:: REQUIRED ACTION ::
Copy out the entire listing below exactly, but without its pictures.
━━━━━━━━━━━━━━━━━━━━━━━━━━━━━━
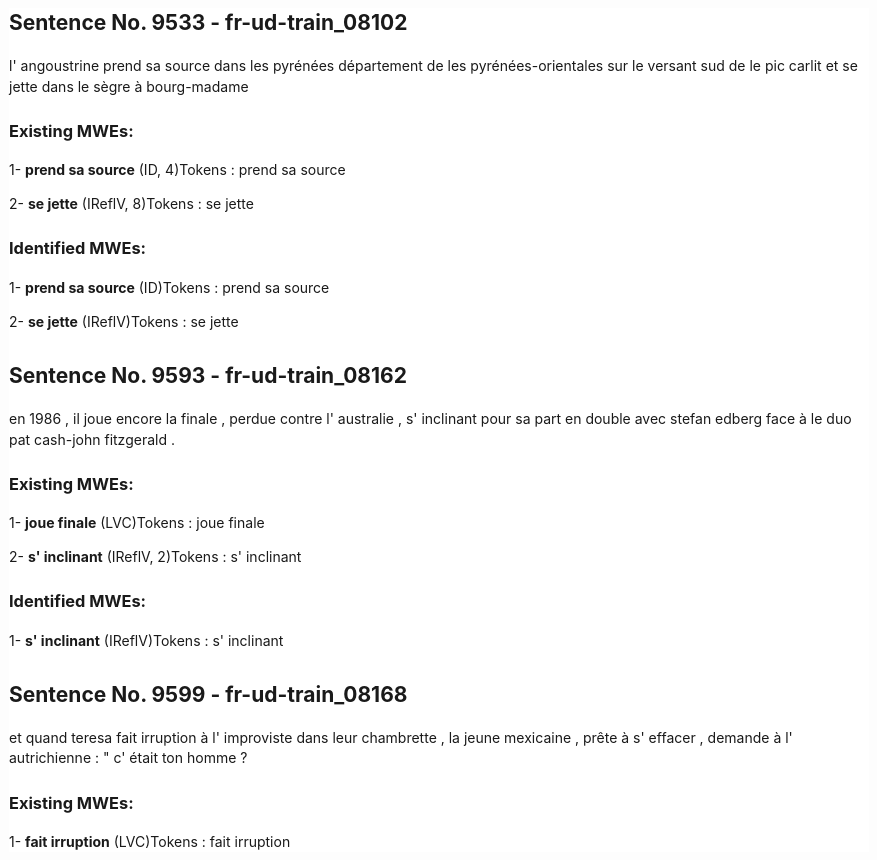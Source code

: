 ## Sentence No. 9533 - fr-ud-train_08102
l' angoustrine prend sa source dans les pyrénées département de les pyrénées-orientales sur le versant sud de le pic carlit et se jette dans le sègre à bourg-madame 
### Existing MWEs: 
1- **prend sa source** (ID, 4)Tokens : 
prend
sa
source

2- **se jette** (IReflV, 8)Tokens : 
se
jette

### Identified MWEs: 
1- **prend sa source** (ID)Tokens : 
prend
sa
source

2- **se jette** (IReflV)Tokens : 
se
jette

## Sentence No. 9593 - fr-ud-train_08162
en 1986 , il joue encore la finale , perdue contre l' australie , s' inclinant pour sa part en double avec stefan edberg face à le duo pat cash-john fitzgerald . 
### Existing MWEs: 
1- **joue finale** (LVC)Tokens : 
joue
finale

2- **s' inclinant** (IReflV, 2)Tokens : 
s'
inclinant

### Identified MWEs: 
1- **s' inclinant** (IReflV)Tokens : 
s'
inclinant

## Sentence No. 9599 - fr-ud-train_08168
et quand teresa fait irruption à l' improviste dans leur chambrette , la jeune mexicaine , prête à s' effacer , demande à l' autrichienne : " c' était ton homme ? 
### Existing MWEs: 
1- **fait irruption** (LVC)Tokens : 
fait
irruption
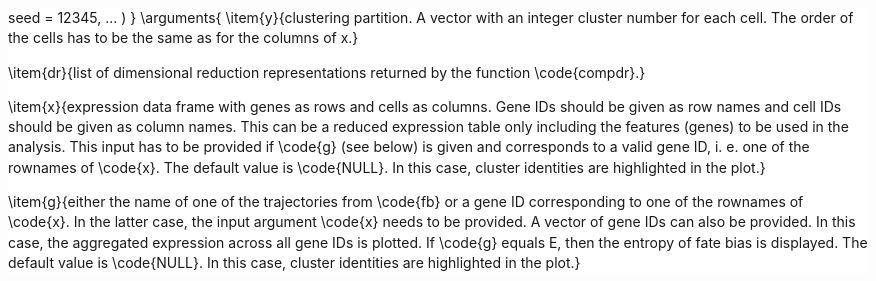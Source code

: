  seed = 12345,
  ...
)
}
\arguments{
\item{y}{clustering partition. A vector with an integer cluster number for each cell. The order of the cells has to be the same as for the columns of x.}

\item{dr}{list of dimensional reduction representations returned by the function \code{compdr}.}

\item{x}{expression data frame with genes as rows and cells as columns. Gene IDs should be given as row names and cell IDs should be given as column names. This can be a reduced expression table only including the features (genes) to be used in the analysis. This input has to be provided if \code{g} (see below) is given and corresponds to a valid gene ID, i. e. one of the rownames of \code{x}. The default value is \code{NULL}. In this case, cluster identities are highlighted in the plot.}

\item{g}{either the name of one of the trajectories from \code{fb} or a gene ID corresponding to one of the rownames of \code{x}. In the latter case, the input argument \code{x} needs to be provided. A vector of gene IDs can also be provided. In this case, the aggregated expression across all gene IDs is plotted. If \code{g} equals E, then the entropy of fate bias is displayed. The default value is \code{NULL}. In this case, cluster identities are highlighted in the plot.}

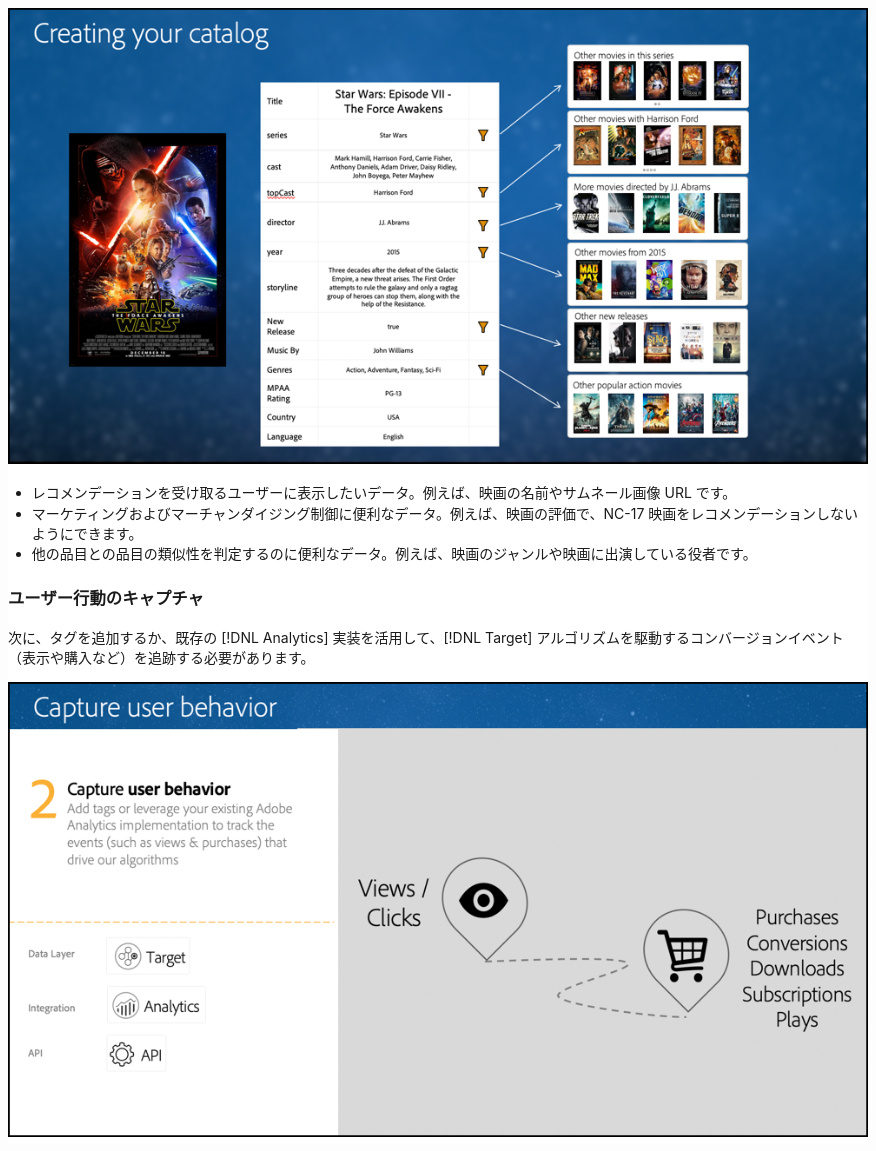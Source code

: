 ![カタログのメタデータ情報を示す図](/help/main/c-recommendations/assets/intro-8.png)

* レコメンデーションを受け取るユーザーに表示したいデータ。例えば、映画の名前やサムネール画像 URL です。
* マーケティングおよびマーチャンダイジング制御に便利なデータ。例えば、映画の評価で、NC-17 映画をレコメンデーションしないようにできます。
* 他の品目との品目の類似性を判定するのに便利なデータ。例えば、映画のジャンルや映画に出演している役者です。

### ユーザー行動のキャプチャ

次に、タグを追加するか、既存の [!DNL Analytics] 実装を活用して、[!DNL Target] アルゴリズムを駆動するコンバージョンイベント（表示や購入など）を追跡する必要があります。

![ユーザー行動のキャプチャ方法を示す図](/help/main/c-recommendations/assets/intro-9.png)
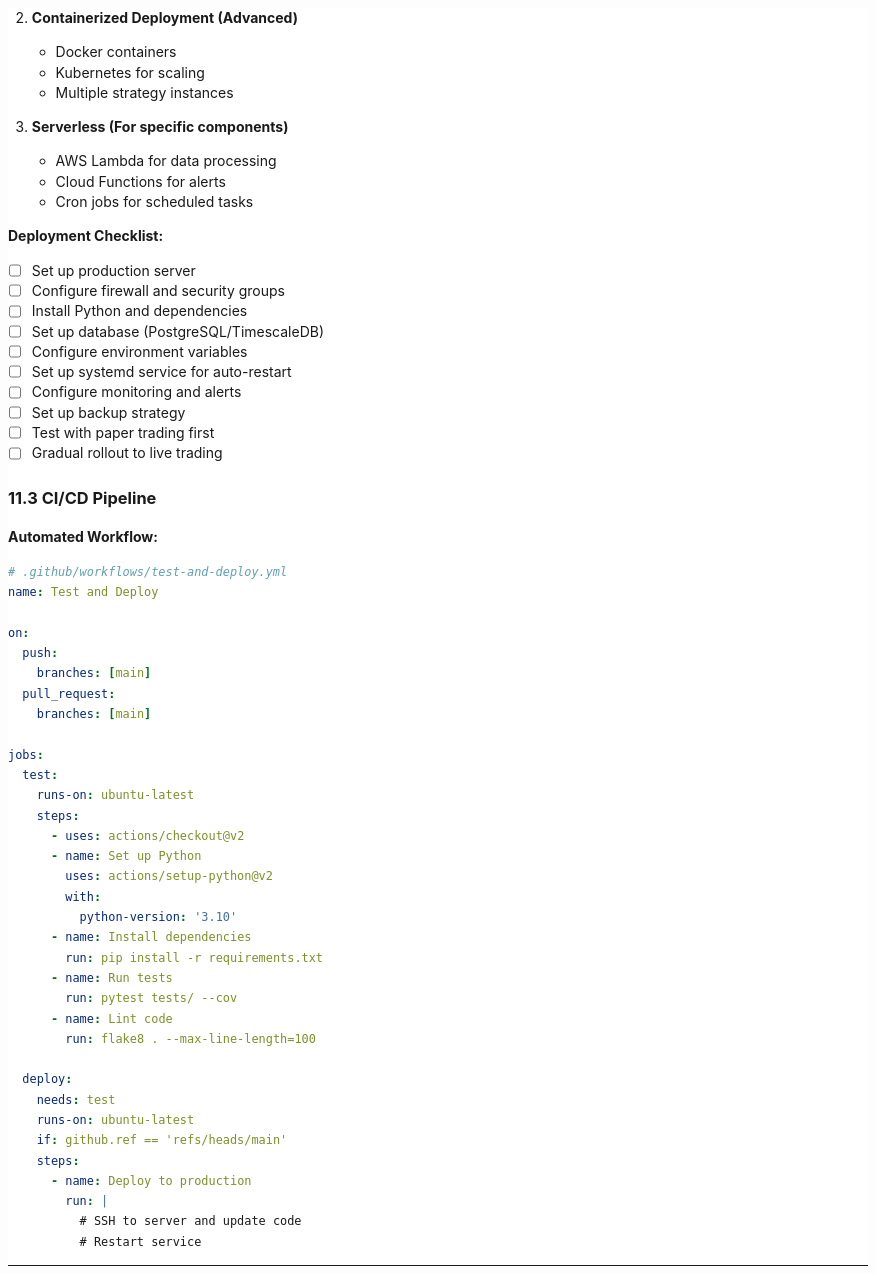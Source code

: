 2. **Containerized Deployment (Advanced)**
   - Docker containers
   - Kubernetes for scaling
   - Multiple strategy instances

3. **Serverless (For specific components)**
   - AWS Lambda for data processing
   - Cloud Functions for alerts
   - Cron jobs for scheduled tasks

**Deployment Checklist:**
- [ ] Set up production server
- [ ] Configure firewall and security groups
- [ ] Install Python and dependencies
- [ ] Set up database (PostgreSQL/TimescaleDB)
- [ ] Configure environment variables
- [ ] Set up systemd service for auto-restart
- [ ] Configure monitoring and alerts
- [ ] Set up backup strategy
- [ ] Test with paper trading first
- [ ] Gradual rollout to live trading

### 11.3 CI/CD Pipeline

**Automated Workflow:**
```yaml
# .github/workflows/test-and-deploy.yml
name: Test and Deploy

on:
  push:
    branches: [main]
  pull_request:
    branches: [main]

jobs:
  test:
    runs-on: ubuntu-latest
    steps:
      - uses: actions/checkout@v2
      - name: Set up Python
        uses: actions/setup-python@v2
        with:
          python-version: '3.10'
      - name: Install dependencies
        run: pip install -r requirements.txt
      - name: Run tests
        run: pytest tests/ --cov
      - name: Lint code
        run: flake8 . --max-line-length=100
  
  deploy:
    needs: test
    runs-on: ubuntu-latest
    if: github.ref == 'refs/heads/main'
    steps:
      - name: Deploy to production
        run: |
          # SSH to server and update code
          # Restart service
```

---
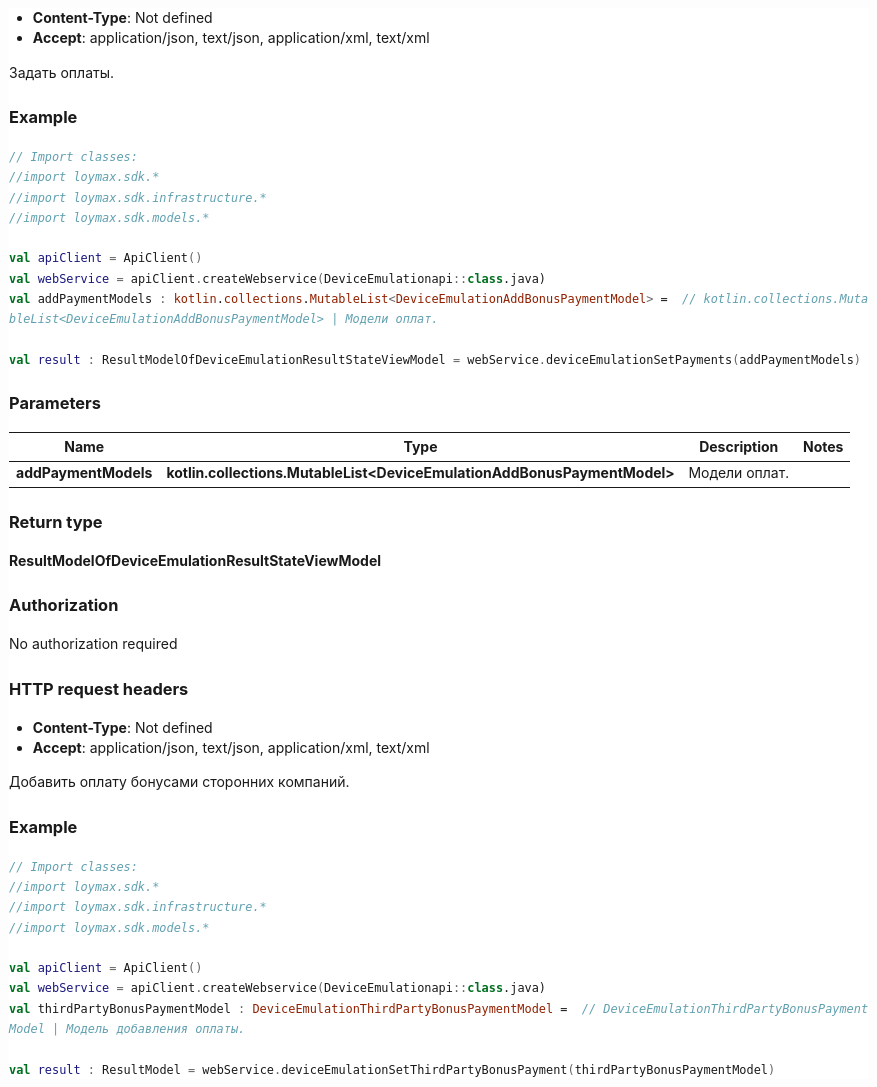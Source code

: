  - **Content-Type**: Not defined
 - **Accept**: application/json, text/json, application/xml, text/xml


Задать оплаты.

### Example
```kotlin
// Import classes:
//import loymax.sdk.*
//import loymax.sdk.infrastructure.*
//import loymax.sdk.models.*

val apiClient = ApiClient()
val webService = apiClient.createWebservice(DeviceEmulationapi::class.java)
val addPaymentModels : kotlin.collections.MutableList<DeviceEmulationAddBonusPaymentModel> =  // kotlin.collections.MutableList<DeviceEmulationAddBonusPaymentModel> | Модели оплат.

val result : ResultModelOfDeviceEmulationResultStateViewModel = webService.deviceEmulationSetPayments(addPaymentModels)
```

### Parameters

Name | Type | Description  | Notes
------------- | ------------- | ------------- | -------------
 **addPaymentModels** | **kotlin.collections.MutableList&lt;DeviceEmulationAddBonusPaymentModel&gt;**| Модели оплат. |

### Return type

**ResultModelOfDeviceEmulationResultStateViewModel**

### Authorization

No authorization required

### HTTP request headers

 - **Content-Type**: Not defined
 - **Accept**: application/json, text/json, application/xml, text/xml


Добавить оплату бонусами сторонних компаний.

### Example
```kotlin
// Import classes:
//import loymax.sdk.*
//import loymax.sdk.infrastructure.*
//import loymax.sdk.models.*

val apiClient = ApiClient()
val webService = apiClient.createWebservice(DeviceEmulationapi::class.java)
val thirdPartyBonusPaymentModel : DeviceEmulationThirdPartyBonusPaymentModel =  // DeviceEmulationThirdPartyBonusPaymentModel | Модель добавления оплаты.

val result : ResultModel = webService.deviceEmulationSetThirdPartyBonusPayment(thirdPartyBonusPaymentModel)
```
━━━━━━━━━━━━━━━━━━━━━━━━━━━━━━
:: WRITTEN REPLY ::
Source code

: ## Sentence No. 9533 - fr-ud-train_08102
l' angoustrine prend sa source dans les pyrénées département de les pyrénées-orientales sur le versant sud de le pic carlit et se jette dans le sègre à bourg-madame 
### Existing MWEs: 
1- **prend sa source** (ID, 4)Tokens : 
prend
sa
source

2- **se jette** (IReflV, 8)Tokens : 
se
jette

### Identified MWEs: 
1- **prend sa source** (ID)Tokens : 
prend
sa
source

2- **se jette** (IReflV)Tokens : 
se
jette

## Sentence No. 9593 - fr-ud-train_08162
en 1986 , il joue encore la finale , perdue contre l' australie , s' inclinant pour sa part en double avec stefan edberg face à le duo pat cash-john fitzgerald . 
### Existing MWEs: 
1- **joue finale** (LVC)Tokens : 
joue
finale

2- **s' inclinant** (IReflV, 2)Tokens : 
s'
inclinant

### Identified MWEs: 
1- **s' inclinant** (IReflV)Tokens : 
s'
inclinant

## Sentence No. 9599 - fr-ud-train_08168
et quand teresa fait irruption à l' improviste dans leur chambrette , la jeune mexicaine , prête à s' effacer , demande à l' autrichienne : " c' était ton homme ? 
### Existing MWEs: 
1- **fait irruption** (LVC)Tokens : 
fait
irruption
Source code

:  seed = 12345,
  ...
)
}
\arguments{
\item{y}{clustering partition. A vector with an integer cluster number for each cell. The order of the cells has to be the same as for the columns of x.}

\item{dr}{list of dimensional reduction representations returned by the function \code{compdr}.}

\item{x}{expression data frame with genes as rows and cells as columns. Gene IDs should be given as row names and cell IDs should be given as column names. This can be a reduced expression table only including the features (genes) to be used in the analysis. This input has to be provided if \code{g} (see below) is given and corresponds to a valid gene ID, i. e. one of the rownames of \code{x}. The default value is \code{NULL}. In this case, cluster identities are highlighted in the plot.}

\item{g}{either the name of one of the trajectories from \code{fb} or a gene ID corresponding to one of the rownames of \code{x}. In the latter case, the input argument \code{x} needs to be provided. A vector of gene IDs can also be provided. In this case, the aggregated expression across all gene IDs is plotted. If \code{g} equals E, then the entropy of fate bias is displayed. The default value is \code{NULL}. In this case, cluster identities are highlighted in the plot.}

Source code

: ![カタログのメタデータ情報を示す図](/help/main/c-recommendations/assets/intro-8.png)

* レコメンデーションを受け取るユーザーに表示したいデータ。例えば、映画の名前やサムネール画像 URL です。
* マーケティングおよびマーチャンダイジング制御に便利なデータ。例えば、映画の評価で、NC-17 映画をレコメンデーションしないようにできます。
* 他の品目との品目の類似性を判定するのに便利なデータ。例えば、映画のジャンルや映画に出演している役者です。

### ユーザー行動のキャプチャ

次に、タグを追加するか、既存の [!DNL Analytics] 実装を活用して、[!DNL Target] アルゴリズムを駆動するコンバージョンイベント（表示や購入など）を追跡する必要があります。

![ユーザー行動のキャプチャ方法を示す図](/help/main/c-recommendations/assets/intro-9.png)
Source code

: 2. **Containerized Deployment (Advanced)**
   - Docker containers
   - Kubernetes for scaling
   - Multiple strategy instances

3. **Serverless (For specific components)**
   - AWS Lambda for data processing
   - Cloud Functions for alerts
   - Cron jobs for scheduled tasks

**Deployment Checklist:**
- [ ] Set up production server
- [ ] Configure firewall and security groups
- [ ] Install Python and dependencies
- [ ] Set up database (PostgreSQL/TimescaleDB)
- [ ] Configure environment variables
- [ ] Set up systemd service for auto-restart
- [ ] Configure monitoring and alerts
- [ ] Set up backup strategy
- [ ] Test with paper trading first
- [ ] Gradual rollout to live trading

### 11.3 CI/CD Pipeline

**Automated Workflow:**
```yaml
# .github/workflows/test-and-deploy.yml
name: Test and Deploy

on:
  push:
    branches: [main]
  pull_request:
    branches: [main]

jobs:
  test:
    runs-on: ubuntu-latest
    steps:
      - uses: actions/checkout@v2
      - name: Set up Python
        uses: actions/setup-python@v2
        with:
          python-version: '3.10'
      - name: Install dependencies
        run: pip install -r requirements.txt
      - name: Run tests
        run: pytest tests/ --cov
      - name: Lint code
        run: flake8 . --max-line-length=100
  
  deploy:
    needs: test
    runs-on: ubuntu-latest
    if: github.ref == 'refs/heads/main'
    steps:
      - name: Deploy to production
        run: |
          # SSH to server and update code
          # Restart service
```

---
Source code

:  - **Content-Type**: Not defined
 - **Accept**: application/json, text/json, application/xml, text/xml


Задать оплаты.

### Example
```kotlin
// Import classes:
//import loymax.sdk.*
//import loymax.sdk.infrastructure.*
//import loymax.sdk.models.*

val apiClient = ApiClient()
val webService = apiClient.createWebservice(DeviceEmulationapi::class.java)
val addPaymentModels : kotlin.collections.MutableList<DeviceEmulationAddBonusPaymentModel> =  // kotlin.collections.MutableList<DeviceEmulationAddBonusPaymentModel> | Модели оплат.

val result : ResultModelOfDeviceEmulationResultStateViewModel = webService.deviceEmulationSetPayments(addPaymentModels)
```

### Parameters

Name | Type | Description  | Notes
------------- | ------------- | ------------- | -------------
 **addPaymentModels** | **kotlin.collections.MutableList&lt;DeviceEmulationAddBonusPaymentModel&gt;**| Модели оплат. |

### Return type

**ResultModelOfDeviceEmulationResultStateViewModel**

### Authorization

No authorization required

### HTTP request headers

 - **Content-Type**: Not defined
 - **Accept**: application/json, text/json, application/xml, text/xml


Добавить оплату бонусами сторонних компаний.

### Example
```kotlin
// Import classes:
//import loymax.sdk.*
//import loymax.sdk.infrastructure.*
//import loymax.sdk.models.*

val apiClient = ApiClient()
val webService = apiClient.createWebservice(DeviceEmulationapi::class.java)
val thirdPartyBonusPaymentModel : DeviceEmulationThirdPartyBonusPaymentModel =  // DeviceEmulationThirdPartyBonusPaymentModel | Модель добавления оплаты.

val result : ResultModel = webService.deviceEmulationSetThirdPartyBonusPayment(thirdPartyBonusPaymentModel)
```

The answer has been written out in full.